Could you restate every entry word for word, minus the pictures?

======== Input ========

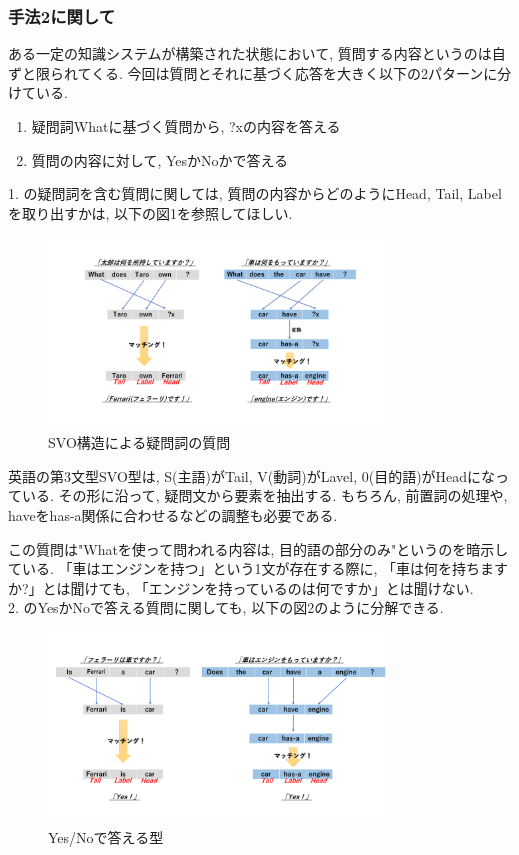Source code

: ﻿\documentclass[uplatex,12pt]{jsarticle}
\begin{document}
\subsubsection{手法2に関して}
ある一定の知識システムが構築された状態において, 質問する内容というのは自ずと限られてくる. 今回は質問とそれに基づく応答を大きく以下の2パターンに分けている. 

\begin{enumerate}
\item 疑問詞Whatに基づく質問から,  ?xの内容を答える
\item 質問の内容に対して, YesかNoかで答える
\end{enumerate}

1. の疑問詞を含む質問に関しては, 質問の内容からどのようにHead, Tail, Labelを取り出すかは, 以下の図1を参照してほしい.
\begin{figure}[htbp]
 \begin{center}
  \includegraphics[width = 9cm, pagebox = cropbox, clip]{英文構造_疑問詞SVO.pdf}
 \end{center}
 \caption[]{SVO構造による疑問詞の質問}\label{fig:fig1.1}
\end{figure}

英語の第3文型SVO型は, S(主語)がTail, V(動詞)がLavel, 0(目的語)がHeadになっている. その形に沿って, 疑問文から要素を抽出する. もちろん, 前置詞の処理や, haveをhas-a関係に合わせるなどの調整も必要である.

この質問は"Whatを使って問われる内容は, 目的語の部分のみ"というのを暗示している. 「車はエンジンを持つ」という1文が存在する際に, 「車は何を持ちますか?」とは聞けても, 「エンジンを持っているのは何ですか」とは聞けない. \\

2. のYesかNoで答える質問に関しても, 以下の図2のように分解できる.
\begin{figure}[htbp]
 \begin{center}
  \includegraphics[width = 9cm, pagebox = cropbox, clip]{英文構造_YesNo型.pdf}
 \end{center}
 \caption[]{Yes/Noで答える型}\label{fig:fig1.1}
\end{figure}
\end{document}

========

[Response for this exercise]
Source code

: ﻿\documentclass[uplatex,12pt]{jsarticle}
\begin{document}
\subsubsection{手法2に関して}
ある一定の知識システムが構築された状態において, 質問する内容というのは自ずと限られてくる. 今回は質問とそれに基づく応答を大きく以下の2パターンに分けている. 

\begin{enumerate}
\item 疑問詞Whatに基づく質問から,  ?xの内容を答える
\item 質問の内容に対して, YesかNoかで答える
\end{enumerate}

1. の疑問詞を含む質問に関しては, 質問の内容からどのようにHead, Tail, Labelを取り出すかは, 以下の図1を参照してほしい.
\begin{figure}[htbp]
 \begin{center}
  \includegraphics[width = 9cm, pagebox = cropbox, clip]{英文構造_疑問詞SVO.pdf}
 \end{center}
 \caption[]{SVO構造による疑問詞の質問}\label{fig:fig1.1}
\end{figure}

英語の第3文型SVO型は, S(主語)がTail, V(動詞)がLavel, 0(目的語)がHeadになっている. その形に沿って, 疑問文から要素を抽出する. もちろん, 前置詞の処理や, haveをhas-a関係に合わせるなどの調整も必要である.

この質問は"Whatを使って問われる内容は, 目的語の部分のみ"というのを暗示している. 「車はエンジンを持つ」という1文が存在する際に, 「車は何を持ちますか?」とは聞けても, 「エンジンを持っているのは何ですか」とは聞けない. \\

2. のYesかNoで答える質問に関しても, 以下の図2のように分解できる.
\begin{figure}[htbp]
 \begin{center}
  \includegraphics[width = 9cm, pagebox = cropbox, clip]{英文構造_YesNo型.pdf}
 \end{center}
 \caption[]{Yes/Noで答える型}\label{fig:fig1.1}
\end{figure}
\end{document}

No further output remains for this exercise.